Transport: Buses, Trains and Walking (1926-1950)

 

Author  Angus D B Caporn
Date Range 1926-1950
Subject Bus Service; North Shore Cemetery; The Bungalow Private Hospital; Train; Transport; World War Two

Excerpts transcribed verbatim from Mr Caporn’s handwritten memories

On my Birth Certificate The Bungalow is down as a private hospital. I have a feeling that the nearest public hospital was Royal North Shore and to go there would involve a walk to the station, train trip to St Leonards, then another walk, whereas there was Royal Bros bus service along Ashley Street turning at Archer and down to the corner of Victoria Avenue for convenience in those days of no car in 1926.

The World War Two started and one day I could hear a steam engine (locomotive) as we weren’t far from the railway line. So I asked mum, could I go to investigate?
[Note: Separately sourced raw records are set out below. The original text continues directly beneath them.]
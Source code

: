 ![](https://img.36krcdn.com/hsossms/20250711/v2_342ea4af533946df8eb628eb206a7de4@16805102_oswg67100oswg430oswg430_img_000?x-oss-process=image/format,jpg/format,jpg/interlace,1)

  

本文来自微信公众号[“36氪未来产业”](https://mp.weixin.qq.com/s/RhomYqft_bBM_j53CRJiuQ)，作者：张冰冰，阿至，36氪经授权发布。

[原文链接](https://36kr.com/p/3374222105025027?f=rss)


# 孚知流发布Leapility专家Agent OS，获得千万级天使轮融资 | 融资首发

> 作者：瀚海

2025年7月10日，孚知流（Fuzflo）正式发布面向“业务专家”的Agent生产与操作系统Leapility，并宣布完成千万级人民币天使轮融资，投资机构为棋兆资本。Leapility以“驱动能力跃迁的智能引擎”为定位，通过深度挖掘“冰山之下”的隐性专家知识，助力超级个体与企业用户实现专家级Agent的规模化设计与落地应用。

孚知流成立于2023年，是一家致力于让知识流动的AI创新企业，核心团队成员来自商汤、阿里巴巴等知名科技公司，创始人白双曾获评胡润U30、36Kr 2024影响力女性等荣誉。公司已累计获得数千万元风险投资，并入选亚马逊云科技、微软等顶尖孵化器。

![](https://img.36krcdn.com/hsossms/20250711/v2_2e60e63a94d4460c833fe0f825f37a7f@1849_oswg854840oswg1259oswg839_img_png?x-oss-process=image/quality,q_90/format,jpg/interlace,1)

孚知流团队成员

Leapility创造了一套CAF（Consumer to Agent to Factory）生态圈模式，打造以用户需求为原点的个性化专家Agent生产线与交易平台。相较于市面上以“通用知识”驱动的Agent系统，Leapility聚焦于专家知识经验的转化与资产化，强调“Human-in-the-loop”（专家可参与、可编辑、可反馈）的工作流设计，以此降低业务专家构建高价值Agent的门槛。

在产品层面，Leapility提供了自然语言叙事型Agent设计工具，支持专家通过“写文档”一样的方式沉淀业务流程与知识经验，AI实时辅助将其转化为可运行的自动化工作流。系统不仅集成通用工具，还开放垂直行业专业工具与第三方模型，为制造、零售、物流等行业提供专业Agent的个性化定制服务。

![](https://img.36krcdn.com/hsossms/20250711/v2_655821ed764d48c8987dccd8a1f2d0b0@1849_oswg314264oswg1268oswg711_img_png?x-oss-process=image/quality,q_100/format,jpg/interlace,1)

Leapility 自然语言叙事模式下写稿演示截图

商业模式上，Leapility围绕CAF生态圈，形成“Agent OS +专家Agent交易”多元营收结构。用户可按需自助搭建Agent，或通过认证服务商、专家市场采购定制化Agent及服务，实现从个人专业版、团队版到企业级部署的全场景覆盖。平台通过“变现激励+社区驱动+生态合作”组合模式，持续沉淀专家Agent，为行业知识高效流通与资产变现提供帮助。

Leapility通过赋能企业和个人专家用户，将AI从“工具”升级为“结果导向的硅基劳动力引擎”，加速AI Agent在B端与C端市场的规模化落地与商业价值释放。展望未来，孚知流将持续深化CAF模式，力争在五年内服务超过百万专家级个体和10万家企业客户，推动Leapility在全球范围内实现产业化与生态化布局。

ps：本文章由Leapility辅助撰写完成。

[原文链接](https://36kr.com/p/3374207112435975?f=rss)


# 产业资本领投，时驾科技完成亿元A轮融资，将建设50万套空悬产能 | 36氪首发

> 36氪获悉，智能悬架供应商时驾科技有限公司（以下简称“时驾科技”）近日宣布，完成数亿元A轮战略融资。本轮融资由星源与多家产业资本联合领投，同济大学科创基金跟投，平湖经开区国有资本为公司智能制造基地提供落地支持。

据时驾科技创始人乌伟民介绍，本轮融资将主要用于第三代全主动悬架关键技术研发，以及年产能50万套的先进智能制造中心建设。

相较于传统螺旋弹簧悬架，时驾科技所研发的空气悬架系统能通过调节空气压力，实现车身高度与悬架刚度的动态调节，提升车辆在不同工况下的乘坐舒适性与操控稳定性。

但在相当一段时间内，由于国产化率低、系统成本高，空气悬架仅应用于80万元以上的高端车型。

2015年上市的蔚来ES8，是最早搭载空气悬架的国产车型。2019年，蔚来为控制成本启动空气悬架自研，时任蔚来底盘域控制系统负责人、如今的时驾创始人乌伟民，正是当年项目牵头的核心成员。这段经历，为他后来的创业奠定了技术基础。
OK. It came as far as the sidings north of the station and troops boarded the carriages and off they went.

There was a bus service along the highway from Chatswood to Hornsby. My maternal grandparents had passed on [--and--] grandmother, so we would go out to North Shore Cemetery by walking down to the station, west side, and take the bus to the cemetery, buy flowers there for the grave and eventually for my grandfather and then my mother when she died in 1943.